WHAT YOU WILL DO:
Below this line is a set of entries; quote exactly the lines from the line that contains "dil paketi sunmaktır." to the line that contains "Kurulum ekranı çevirileri", both lines included.

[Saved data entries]
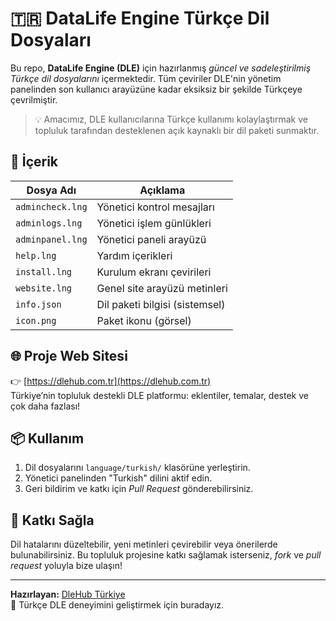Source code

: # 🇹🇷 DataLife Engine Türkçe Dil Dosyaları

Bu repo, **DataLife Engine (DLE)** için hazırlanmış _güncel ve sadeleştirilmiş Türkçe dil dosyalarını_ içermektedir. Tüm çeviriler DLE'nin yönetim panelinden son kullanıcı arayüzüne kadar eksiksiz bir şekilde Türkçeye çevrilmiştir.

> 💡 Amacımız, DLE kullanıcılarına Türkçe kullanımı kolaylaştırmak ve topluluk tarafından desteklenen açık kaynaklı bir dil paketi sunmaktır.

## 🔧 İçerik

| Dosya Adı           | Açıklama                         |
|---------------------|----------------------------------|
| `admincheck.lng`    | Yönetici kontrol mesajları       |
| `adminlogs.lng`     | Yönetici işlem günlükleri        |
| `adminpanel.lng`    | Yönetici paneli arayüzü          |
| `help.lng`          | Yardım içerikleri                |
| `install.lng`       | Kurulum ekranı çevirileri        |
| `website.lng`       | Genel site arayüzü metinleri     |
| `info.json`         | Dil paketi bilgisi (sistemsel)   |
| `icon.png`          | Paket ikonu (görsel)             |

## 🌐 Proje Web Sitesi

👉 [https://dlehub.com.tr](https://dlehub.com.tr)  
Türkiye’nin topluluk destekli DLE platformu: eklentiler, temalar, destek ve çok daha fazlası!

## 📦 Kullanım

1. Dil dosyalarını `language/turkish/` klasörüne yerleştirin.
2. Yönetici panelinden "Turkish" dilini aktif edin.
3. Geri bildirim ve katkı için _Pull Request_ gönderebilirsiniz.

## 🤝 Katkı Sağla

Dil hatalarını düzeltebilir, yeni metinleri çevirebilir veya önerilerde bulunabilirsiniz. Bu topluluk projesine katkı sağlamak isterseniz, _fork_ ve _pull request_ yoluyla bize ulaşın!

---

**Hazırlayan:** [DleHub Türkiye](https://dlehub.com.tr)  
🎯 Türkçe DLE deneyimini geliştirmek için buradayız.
---
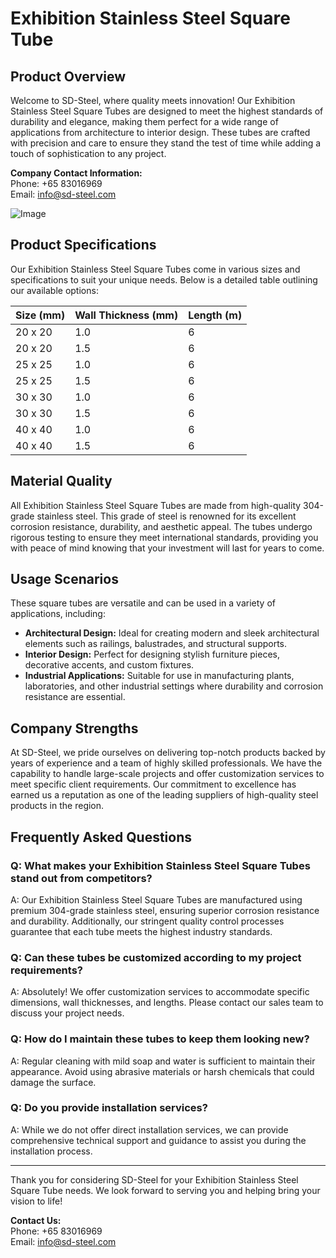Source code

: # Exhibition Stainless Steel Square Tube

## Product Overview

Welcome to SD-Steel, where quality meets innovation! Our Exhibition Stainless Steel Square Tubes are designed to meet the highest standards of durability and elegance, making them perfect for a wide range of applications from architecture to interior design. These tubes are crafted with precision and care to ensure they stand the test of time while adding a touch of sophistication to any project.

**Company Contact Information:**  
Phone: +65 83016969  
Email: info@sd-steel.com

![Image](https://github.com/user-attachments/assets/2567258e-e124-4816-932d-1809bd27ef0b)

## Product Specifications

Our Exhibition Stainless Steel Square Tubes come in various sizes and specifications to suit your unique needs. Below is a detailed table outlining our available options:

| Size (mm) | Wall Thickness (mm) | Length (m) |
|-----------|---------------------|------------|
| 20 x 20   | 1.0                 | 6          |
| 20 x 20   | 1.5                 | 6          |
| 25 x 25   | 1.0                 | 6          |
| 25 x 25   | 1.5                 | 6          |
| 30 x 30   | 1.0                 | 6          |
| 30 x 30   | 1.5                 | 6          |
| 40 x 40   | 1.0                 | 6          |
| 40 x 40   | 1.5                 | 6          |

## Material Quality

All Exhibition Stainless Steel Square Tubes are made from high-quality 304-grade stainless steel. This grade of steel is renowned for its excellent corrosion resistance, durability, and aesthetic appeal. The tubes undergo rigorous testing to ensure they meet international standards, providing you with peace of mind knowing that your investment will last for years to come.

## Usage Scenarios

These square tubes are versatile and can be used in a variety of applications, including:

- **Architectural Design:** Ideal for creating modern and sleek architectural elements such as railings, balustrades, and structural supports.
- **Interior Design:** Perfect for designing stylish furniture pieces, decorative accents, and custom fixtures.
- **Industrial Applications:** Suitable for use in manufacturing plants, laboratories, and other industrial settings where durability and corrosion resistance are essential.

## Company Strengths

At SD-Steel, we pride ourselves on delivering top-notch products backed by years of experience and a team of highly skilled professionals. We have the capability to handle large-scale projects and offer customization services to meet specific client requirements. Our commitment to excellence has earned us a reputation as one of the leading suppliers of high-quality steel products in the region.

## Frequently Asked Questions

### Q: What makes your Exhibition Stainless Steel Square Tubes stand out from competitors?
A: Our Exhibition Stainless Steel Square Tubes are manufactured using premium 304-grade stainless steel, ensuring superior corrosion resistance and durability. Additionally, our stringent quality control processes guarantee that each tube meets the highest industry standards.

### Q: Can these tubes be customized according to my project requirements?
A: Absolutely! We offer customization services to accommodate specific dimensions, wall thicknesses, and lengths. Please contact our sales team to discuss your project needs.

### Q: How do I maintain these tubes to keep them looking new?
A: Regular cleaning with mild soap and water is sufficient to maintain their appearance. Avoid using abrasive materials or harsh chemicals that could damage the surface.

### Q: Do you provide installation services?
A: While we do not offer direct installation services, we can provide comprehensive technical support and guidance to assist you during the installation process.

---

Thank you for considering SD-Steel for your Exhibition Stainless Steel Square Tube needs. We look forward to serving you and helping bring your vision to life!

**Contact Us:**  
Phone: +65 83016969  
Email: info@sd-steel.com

SOLUTION:
> 💡 Amacımız, DLE kullanıcılarına Türkçe kullanımı kolaylaştırmak ve topluluk tarafından desteklenen açık kaynaklı bir dil paketi sunmaktır.

## 🔧 İçerik

| Dosya Adı           | Açıklama                         |
|---------------------|----------------------------------|
| `admincheck.lng`    | Yönetici kontrol mesajları       |
| `adminlogs.lng`     | Yönetici işlem günlükleri        |
| `adminpanel.lng`    | Yönetici paneli arayüzü          |
| `help.lng`          | Yardım içerikleri                |
| `install.lng`       | Kurulum ekranı çevirileri        |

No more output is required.